Han sido 125 años de una educación que, como definió el que fuera Prepósito General de la Compañía, el padre Kolvenbach, responde a la pedagogía ignaciana de “en todo amar y servir”. “El alumno que sale de la Compañía de Jesús, además de ser una persona prepara académicamente para poder estudiar en la Universidad, es una persona comprometida con el mundo, sensible y solidaria, que busca la justicia y el bien común, que son valores que, junto con la capacidad crítica y de discernimiento, van dejando huella en los alumnos que salen de nuestros centros”, destaca el director de la Inmaculada de Gijón.
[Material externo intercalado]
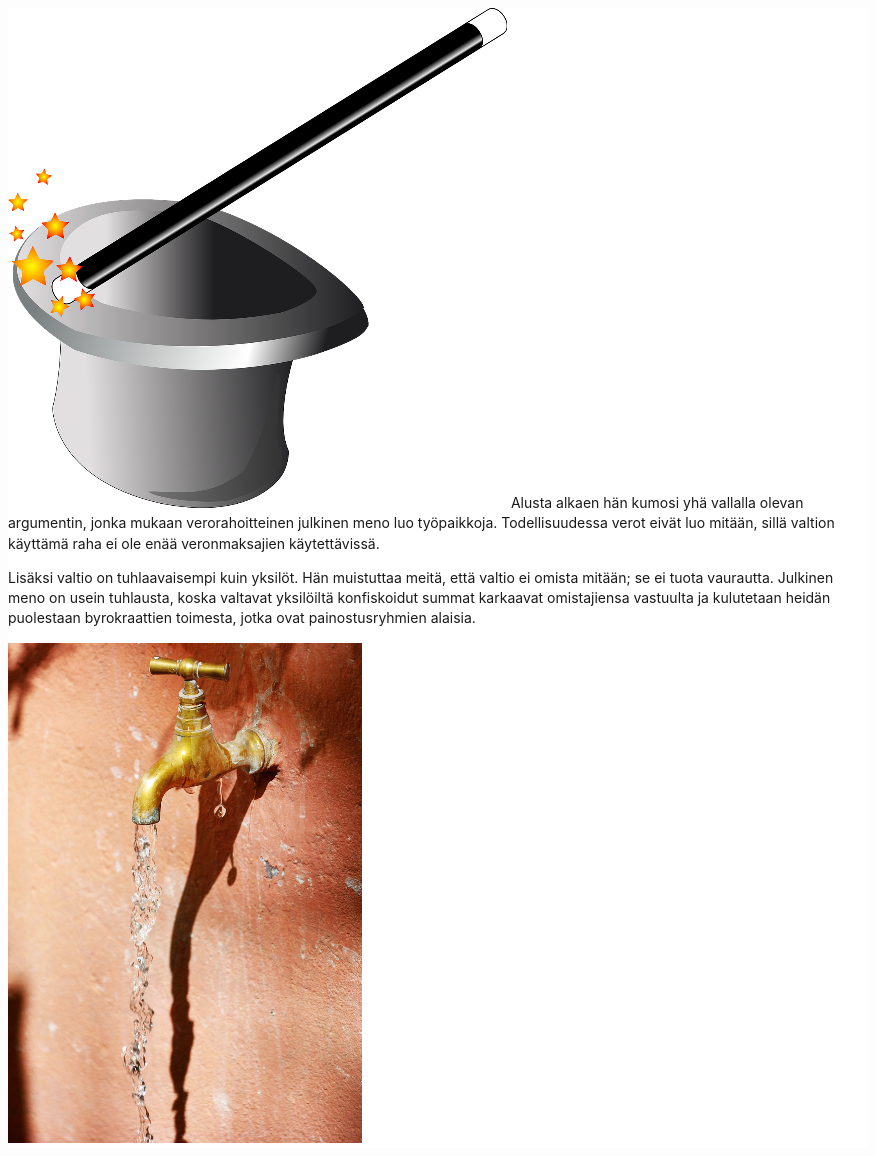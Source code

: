 ![kuva](assets/en/084.webp)
Alusta alkaen hän kumosi yhä vallalla olevan argumentin, jonka mukaan verorahoitteinen julkinen meno luo työpaikkoja. Todellisuudessa verot eivät luo mitään, sillä valtion käyttämä raha ei ole enää veronmaksajien käytettävissä.

Lisäksi valtio on tuhlaavaisempi kuin yksilöt. Hän muistuttaa meitä, että valtio ei omista mitään; se ei tuota vaurautta. Julkinen meno on usein tuhlausta, koska valtavat yksilöiltä konfiskoidut summat karkaavat omistajiensa vastuulta ja kulutetaan heidän puolestaan byrokraattien toimesta, jotka ovat painostusryhmien alaisia.

![kuva](assets/en/085.webp)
Esta actitud se trabaja en las clases a través de los compromisos solidarios. En Bachillerato, los alumnos realizan un servicio de voluntariado, en colaboración con ONG e instituciones de Gijón y de fuera de la ciudad donde fomentan la sensibilidad hacia las personas más necesitadas. Supone un “toque de realismo” ante la formación religiosa y cívica que se imparte en las aulas –explica el padre Alfredo–. “Tratamos de que no tengan sólo conocimientos abstractos, y que estas actividades  redunden en la aportación al bien común de la sociedad”, señala. Y es que la formación en los centros de jesuitas, como afirman sus antiguos alumnos, a lo largo y ancho del mundo, “imprime carácter”. Por eso es frecuente que las asociaciones de antiguos alumnos de los colegios de la Compañía permanezcan activas a lo largo de los años, perpetuando así ese ideal común. “El colegio de la Inmaculada se encuentra no sólo en el corazón de la ciudad, sino también en el corazón físico de mucha gente”, señala Alfredo Flórez. “Es sorprendente la cantidad de gente que está vinculada a este centro. Que quede esa huella, y que eso influya en la forma de ser de la gente, más sensibles y más conscientes de las necesidades de los demás, es una realidad que a mí me ha impresionado”.